DefinitionActive or latent infection requiring resolution / prophylaxis before initiating WM therapy: HBsAg-positive (high HBV reactivation risk on rituximab + bendamustine combination), anti-HBc-positive (occult HBV), HCV-RNA-positive (HCV-driven cryoglobulinemia / WM associations require hepatology coordination), HIV-positive, active TB, or hypogammaglobulinemia with recurrent infections (consider IVIG before BTKi/anti-CD20).
Clinical directionhold
Categoryinfection-screening

Trigger Logic

{
  "any_of": [
    {
      "finding": "hbsag",
      "value": "positive"
    },
    {
      "finding": "anti_hbc_total",
      "value": "positive"
    },
    {
      "finding": "hcv_rna",
      "value": "positive"
    },
    {
      "finding": "hiv_status",
      "value": "positive"
    },
    {
      "finding": "active_tb",
      "value": true
    },
    {
      "all_of": [
        {
          "comparator": "<",
          "finding": "igg_g_l",
          "threshold": 4.0
        },
        {
          "finding": "recurrent_infections",
          "value": true
        }
      ]
    }
  ],
  "type": "lab_value"
}

Notes

HBsAg+ with planned BR (bendamustine + rituximab — current standard per StiL elderly WM data): reactivation risk highest among WM regimens; entecavir/tenofovir prophylaxis from –7d through +12-18 mo. anti-HBc+ HBsAg-negative on bendamustine: monitor HBV-DNA q1-3mo or pre-emptive prophylaxis.

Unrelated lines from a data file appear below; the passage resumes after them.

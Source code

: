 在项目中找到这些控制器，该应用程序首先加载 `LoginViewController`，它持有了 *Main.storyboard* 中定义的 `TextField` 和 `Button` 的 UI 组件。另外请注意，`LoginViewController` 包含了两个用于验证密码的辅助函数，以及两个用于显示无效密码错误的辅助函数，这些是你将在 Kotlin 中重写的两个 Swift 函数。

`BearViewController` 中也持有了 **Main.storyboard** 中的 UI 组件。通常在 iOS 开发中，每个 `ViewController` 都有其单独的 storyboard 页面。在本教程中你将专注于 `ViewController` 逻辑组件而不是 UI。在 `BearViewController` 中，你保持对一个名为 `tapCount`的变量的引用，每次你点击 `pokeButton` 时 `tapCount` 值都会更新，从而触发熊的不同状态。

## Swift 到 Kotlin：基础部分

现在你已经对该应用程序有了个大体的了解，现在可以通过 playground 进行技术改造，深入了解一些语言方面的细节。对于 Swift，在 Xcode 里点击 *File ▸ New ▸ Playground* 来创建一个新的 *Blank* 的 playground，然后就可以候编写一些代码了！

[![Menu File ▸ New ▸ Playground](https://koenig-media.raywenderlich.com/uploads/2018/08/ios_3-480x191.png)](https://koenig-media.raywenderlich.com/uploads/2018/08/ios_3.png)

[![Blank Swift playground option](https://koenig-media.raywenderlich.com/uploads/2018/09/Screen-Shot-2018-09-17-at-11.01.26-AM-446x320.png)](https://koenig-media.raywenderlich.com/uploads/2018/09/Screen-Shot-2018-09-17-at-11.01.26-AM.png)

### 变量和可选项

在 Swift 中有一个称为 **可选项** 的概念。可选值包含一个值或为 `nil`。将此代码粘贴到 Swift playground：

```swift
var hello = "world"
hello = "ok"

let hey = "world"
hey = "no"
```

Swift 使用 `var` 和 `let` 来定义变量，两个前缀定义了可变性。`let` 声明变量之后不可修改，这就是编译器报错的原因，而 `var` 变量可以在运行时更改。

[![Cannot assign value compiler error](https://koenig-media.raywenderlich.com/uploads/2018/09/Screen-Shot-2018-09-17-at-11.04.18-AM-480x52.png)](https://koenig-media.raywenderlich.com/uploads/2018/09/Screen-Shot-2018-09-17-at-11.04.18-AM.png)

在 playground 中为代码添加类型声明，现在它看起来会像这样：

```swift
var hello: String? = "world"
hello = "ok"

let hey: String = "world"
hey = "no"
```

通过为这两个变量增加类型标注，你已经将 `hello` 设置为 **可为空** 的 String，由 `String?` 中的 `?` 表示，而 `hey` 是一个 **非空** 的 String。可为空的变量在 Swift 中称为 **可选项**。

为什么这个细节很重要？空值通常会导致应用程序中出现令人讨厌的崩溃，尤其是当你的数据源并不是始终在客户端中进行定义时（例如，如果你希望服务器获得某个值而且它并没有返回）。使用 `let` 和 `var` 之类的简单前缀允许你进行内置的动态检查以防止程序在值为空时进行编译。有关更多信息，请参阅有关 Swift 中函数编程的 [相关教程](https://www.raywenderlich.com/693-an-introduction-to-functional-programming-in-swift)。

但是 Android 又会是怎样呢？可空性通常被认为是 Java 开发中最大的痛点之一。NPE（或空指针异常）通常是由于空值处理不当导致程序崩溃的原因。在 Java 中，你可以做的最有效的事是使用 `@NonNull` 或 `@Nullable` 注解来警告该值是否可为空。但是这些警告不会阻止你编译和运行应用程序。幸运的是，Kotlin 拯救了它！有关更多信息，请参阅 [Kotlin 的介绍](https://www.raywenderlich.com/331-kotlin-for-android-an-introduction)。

HCV+ patients: defer DAA cure pre-treatment if disease tempo allows (WM is indolent — virtually always feasible). WM patients are frequently hypogammaglobulinemic at baseline (paradox: monoclonal IgM often normal or elevated, but polyclonal IgG/IgA suppressed) — IVIG (0.4 g/kg q3-4 weeks) for symptomatic recurrent infection. PJP prophylaxis routine on bendamustine + ongoing BTKi maintenance.

Used By

No reverse references found in the YAML corpus.